- USD/JPY is trading stable at the 141.80 area after reaching its highest point since November 2022.
- The US Stock and Bond Markets are closed for the June 19 celebrations.
- The focus is on US economic data and Chairman Powell’s testimony on Wednesday.
USD/JPY eased back slightly to the 141.80 zone on Monday after hitting multi-month highs on Friday. US traders are celebrating June 1st and the markets are relatively quiet. Investors appear to be consolidating gains after the USD/JPY pair rallied over 100 points on Friday. This week’s focus remains on US economic data due to be released over the next few sessions, President Powell’s testimony before the US Congress and Bank of Japan (BoJ) minutes. ) which will be published on Tuesday.

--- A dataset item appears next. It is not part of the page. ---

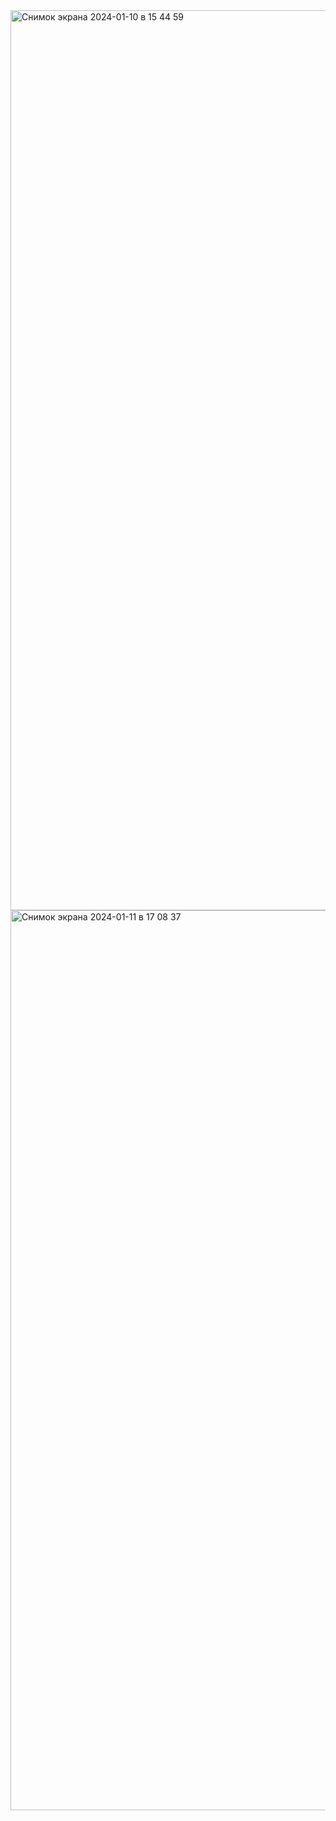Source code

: 
<img width="1440" alt="Снимок экрана 2024-01-10 в 15 44 59" src="https://github.com/alinaarmut/itmo/assets/114672812/b7241f45-df4b-44b7-a88d-59fb543955d4">
<img width="1440" alt="Снимок экрана 2024-01-11 в 17 08 37" src="https://github.com/alinaarmut/itmo/assets/114672812/b41fe306-d68d-447a-83a4-222344e0ed3f">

Economic data to start to shape July Fed decision, eyes on BOJ Minutes
Last Wednesday, Jerome Powell declared that the Federal Reserve (Fed) opted for a pause in the hike, and that officials needed additional information to assess its implications for monetary policy. In that sense, US housing data to be released on Tuesday, followed by jobless claims and S&P PMIs on Thursday and Friday, respectively, may influence your expectations ahead of the next July meeting. Also, Chairman Powell’s testimony before Congress on Wednesday may trigger some reaction in USD price dynamics.
At the moment, according to CME’s FedWatch tool, investors are betting on a 75% chance that the Fed will raise interest rates 25 basis points (bps) to the 5.25%-5.50% range on July 26.

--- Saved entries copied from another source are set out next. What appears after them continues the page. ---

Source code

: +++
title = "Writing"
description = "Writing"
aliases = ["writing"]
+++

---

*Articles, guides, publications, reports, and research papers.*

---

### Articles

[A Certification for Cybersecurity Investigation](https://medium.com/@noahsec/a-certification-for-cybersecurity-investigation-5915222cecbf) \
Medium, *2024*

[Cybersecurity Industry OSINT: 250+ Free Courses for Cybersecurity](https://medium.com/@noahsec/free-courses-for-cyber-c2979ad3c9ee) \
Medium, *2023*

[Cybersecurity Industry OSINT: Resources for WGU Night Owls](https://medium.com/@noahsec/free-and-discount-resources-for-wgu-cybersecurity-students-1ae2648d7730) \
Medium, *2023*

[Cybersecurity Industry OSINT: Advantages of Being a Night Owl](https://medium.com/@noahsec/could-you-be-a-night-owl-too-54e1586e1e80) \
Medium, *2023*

On the other hand, on Tuesday the Bank of Japan will publish the minutes of its meeting on Friday, where investors will have a better perspective of the entity’s stance regarding monetary policy that could potentially affect the yen.
USD/JPY levels to watch
The USD/JPY pair is in a short-term bullish trend, according to the daily chart. The Relative Strength Index (RSI) and Moving Average Divergence (MACD) are in positive territory, with the pair trading above its main moving averages, indicating that buyers are in charge.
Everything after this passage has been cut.